On the same program, correspondent Mike Taibbi, after interviewing a worker who was living “paycheck by paycheck just to pay for mortgages, gas, electric, everything,” commented, “Working Americans now pay more of their pension and health care costs, and food, fuel and service costs have risen faster than most salaries. That means even those who do get small bonuses still struggle.”
The handful of skeptics was more than drowned out by the sheer number of jubilant voices thick with greed and self-satisfaction. In the words of one Internet commentator, “Main Street should always be merry when Wall Street is doing well.”

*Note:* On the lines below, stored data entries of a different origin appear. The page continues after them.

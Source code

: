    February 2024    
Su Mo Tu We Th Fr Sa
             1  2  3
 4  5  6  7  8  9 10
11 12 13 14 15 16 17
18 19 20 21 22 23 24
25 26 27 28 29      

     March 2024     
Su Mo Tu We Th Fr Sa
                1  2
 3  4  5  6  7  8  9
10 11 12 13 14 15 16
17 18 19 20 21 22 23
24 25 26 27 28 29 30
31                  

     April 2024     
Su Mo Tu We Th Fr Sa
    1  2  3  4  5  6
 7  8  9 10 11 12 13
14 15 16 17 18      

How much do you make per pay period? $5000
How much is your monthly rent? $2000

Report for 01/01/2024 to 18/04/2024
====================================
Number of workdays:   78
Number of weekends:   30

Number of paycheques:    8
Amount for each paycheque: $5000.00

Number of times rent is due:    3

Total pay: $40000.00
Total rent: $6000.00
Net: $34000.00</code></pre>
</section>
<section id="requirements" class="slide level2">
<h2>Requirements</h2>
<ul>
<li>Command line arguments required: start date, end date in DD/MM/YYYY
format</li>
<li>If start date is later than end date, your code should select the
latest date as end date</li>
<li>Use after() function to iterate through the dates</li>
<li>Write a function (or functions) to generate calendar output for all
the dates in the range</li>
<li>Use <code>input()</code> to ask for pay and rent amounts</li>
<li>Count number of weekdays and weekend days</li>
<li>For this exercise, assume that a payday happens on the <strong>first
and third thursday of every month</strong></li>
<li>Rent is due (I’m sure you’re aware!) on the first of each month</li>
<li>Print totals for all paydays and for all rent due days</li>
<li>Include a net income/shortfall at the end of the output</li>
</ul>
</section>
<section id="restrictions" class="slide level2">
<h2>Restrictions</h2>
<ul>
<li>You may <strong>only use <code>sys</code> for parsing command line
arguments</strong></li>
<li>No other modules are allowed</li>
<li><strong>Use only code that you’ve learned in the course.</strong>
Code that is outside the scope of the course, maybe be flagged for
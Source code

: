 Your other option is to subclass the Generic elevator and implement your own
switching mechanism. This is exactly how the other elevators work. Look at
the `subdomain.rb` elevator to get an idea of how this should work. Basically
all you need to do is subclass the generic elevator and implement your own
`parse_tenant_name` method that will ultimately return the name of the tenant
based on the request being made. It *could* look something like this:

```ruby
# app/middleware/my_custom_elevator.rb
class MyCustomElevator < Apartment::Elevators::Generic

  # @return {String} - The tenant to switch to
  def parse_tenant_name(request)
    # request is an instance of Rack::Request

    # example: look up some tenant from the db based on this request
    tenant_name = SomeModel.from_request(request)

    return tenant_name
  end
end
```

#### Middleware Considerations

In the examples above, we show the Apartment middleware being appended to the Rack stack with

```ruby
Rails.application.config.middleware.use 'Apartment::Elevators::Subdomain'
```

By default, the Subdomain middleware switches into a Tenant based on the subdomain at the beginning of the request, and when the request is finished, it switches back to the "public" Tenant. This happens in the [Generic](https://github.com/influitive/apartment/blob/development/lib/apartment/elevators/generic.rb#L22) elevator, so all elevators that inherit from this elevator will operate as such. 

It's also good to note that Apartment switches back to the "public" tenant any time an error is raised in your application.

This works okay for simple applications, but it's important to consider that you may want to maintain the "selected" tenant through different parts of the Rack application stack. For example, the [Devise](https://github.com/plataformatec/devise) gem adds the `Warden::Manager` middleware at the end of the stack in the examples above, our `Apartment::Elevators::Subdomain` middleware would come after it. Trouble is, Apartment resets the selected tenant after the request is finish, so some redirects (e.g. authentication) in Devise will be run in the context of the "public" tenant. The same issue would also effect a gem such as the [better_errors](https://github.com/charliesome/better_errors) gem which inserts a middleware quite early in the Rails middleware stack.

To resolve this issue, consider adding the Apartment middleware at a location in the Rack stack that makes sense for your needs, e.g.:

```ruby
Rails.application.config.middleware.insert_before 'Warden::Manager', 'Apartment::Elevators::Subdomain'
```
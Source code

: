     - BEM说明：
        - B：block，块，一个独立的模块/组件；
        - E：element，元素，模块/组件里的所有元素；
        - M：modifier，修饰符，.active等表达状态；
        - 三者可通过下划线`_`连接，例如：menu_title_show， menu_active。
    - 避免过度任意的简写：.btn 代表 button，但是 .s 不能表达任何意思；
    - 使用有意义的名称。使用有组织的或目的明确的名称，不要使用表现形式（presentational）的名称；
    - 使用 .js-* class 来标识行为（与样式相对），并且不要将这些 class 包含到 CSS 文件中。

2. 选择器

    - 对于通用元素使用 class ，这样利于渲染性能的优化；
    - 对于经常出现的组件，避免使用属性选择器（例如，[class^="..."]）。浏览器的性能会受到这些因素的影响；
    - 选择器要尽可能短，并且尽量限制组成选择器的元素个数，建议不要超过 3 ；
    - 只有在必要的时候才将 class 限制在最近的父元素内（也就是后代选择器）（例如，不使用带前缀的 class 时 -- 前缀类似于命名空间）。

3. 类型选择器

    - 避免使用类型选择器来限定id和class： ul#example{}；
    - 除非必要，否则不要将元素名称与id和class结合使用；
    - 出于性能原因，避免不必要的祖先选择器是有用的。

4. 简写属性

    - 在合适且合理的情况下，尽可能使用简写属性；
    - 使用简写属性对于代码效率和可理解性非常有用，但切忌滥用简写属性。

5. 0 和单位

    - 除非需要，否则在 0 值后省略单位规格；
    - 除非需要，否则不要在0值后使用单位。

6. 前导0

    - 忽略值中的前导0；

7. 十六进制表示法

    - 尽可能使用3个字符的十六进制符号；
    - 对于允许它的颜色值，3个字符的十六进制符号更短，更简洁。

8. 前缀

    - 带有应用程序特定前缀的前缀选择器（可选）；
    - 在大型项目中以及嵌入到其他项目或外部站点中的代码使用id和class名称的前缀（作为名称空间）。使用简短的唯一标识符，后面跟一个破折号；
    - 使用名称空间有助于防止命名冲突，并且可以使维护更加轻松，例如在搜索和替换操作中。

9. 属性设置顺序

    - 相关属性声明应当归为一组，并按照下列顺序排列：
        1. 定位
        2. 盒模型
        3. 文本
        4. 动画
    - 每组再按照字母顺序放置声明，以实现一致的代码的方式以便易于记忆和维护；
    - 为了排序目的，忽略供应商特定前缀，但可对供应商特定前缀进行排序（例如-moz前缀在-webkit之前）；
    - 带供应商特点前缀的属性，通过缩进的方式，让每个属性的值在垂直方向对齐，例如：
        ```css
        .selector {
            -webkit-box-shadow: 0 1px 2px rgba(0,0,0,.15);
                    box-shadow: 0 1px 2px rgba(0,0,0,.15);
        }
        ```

As for the idea that the bonuses will help “grow” the economy, an approving comment by Peter Cohan at bloggingstocks.com gives some indication of the productive uses to which the billions in bonus money are put to use. Cohan writes, “Here are some more specific examples of how those bonuses are being spent:
“A $50,000-plus ring will soon adorn a Wall Street wife’s hand featuring two canary diamonds, yellow stones that are among the rarest available;
“A New York real estate magnate wants a charter for June or July off Italy’s Amalfi Coast for as many as a dozen of his family and friends, at a cost of about $175,000 per week for the boat and crew;
“Marquis Jet Partners has sold more than 100 jet gift cards in the past month—at $185,000 a pop. One Wall Street executive bought six, one each for his wife and five kids. [Marquis sells 25-hour chunks of flying time on NetJets, the operator of private planes owned by Warren Buffett’s Berkshire Hathaway.];
“A New York beauty salon gets three calls daily for makeovers, at $10,000 to $20,000 each;
“A Fifth Avenue plastic surgeon says he gets about 20 requests a year for plastic surgery or Botox anti-wrinkle treatments as gifts; and
“One woman specifically asked for a $20,000 face lift as a gift from her husband this year, instead of clothing or jewelry.”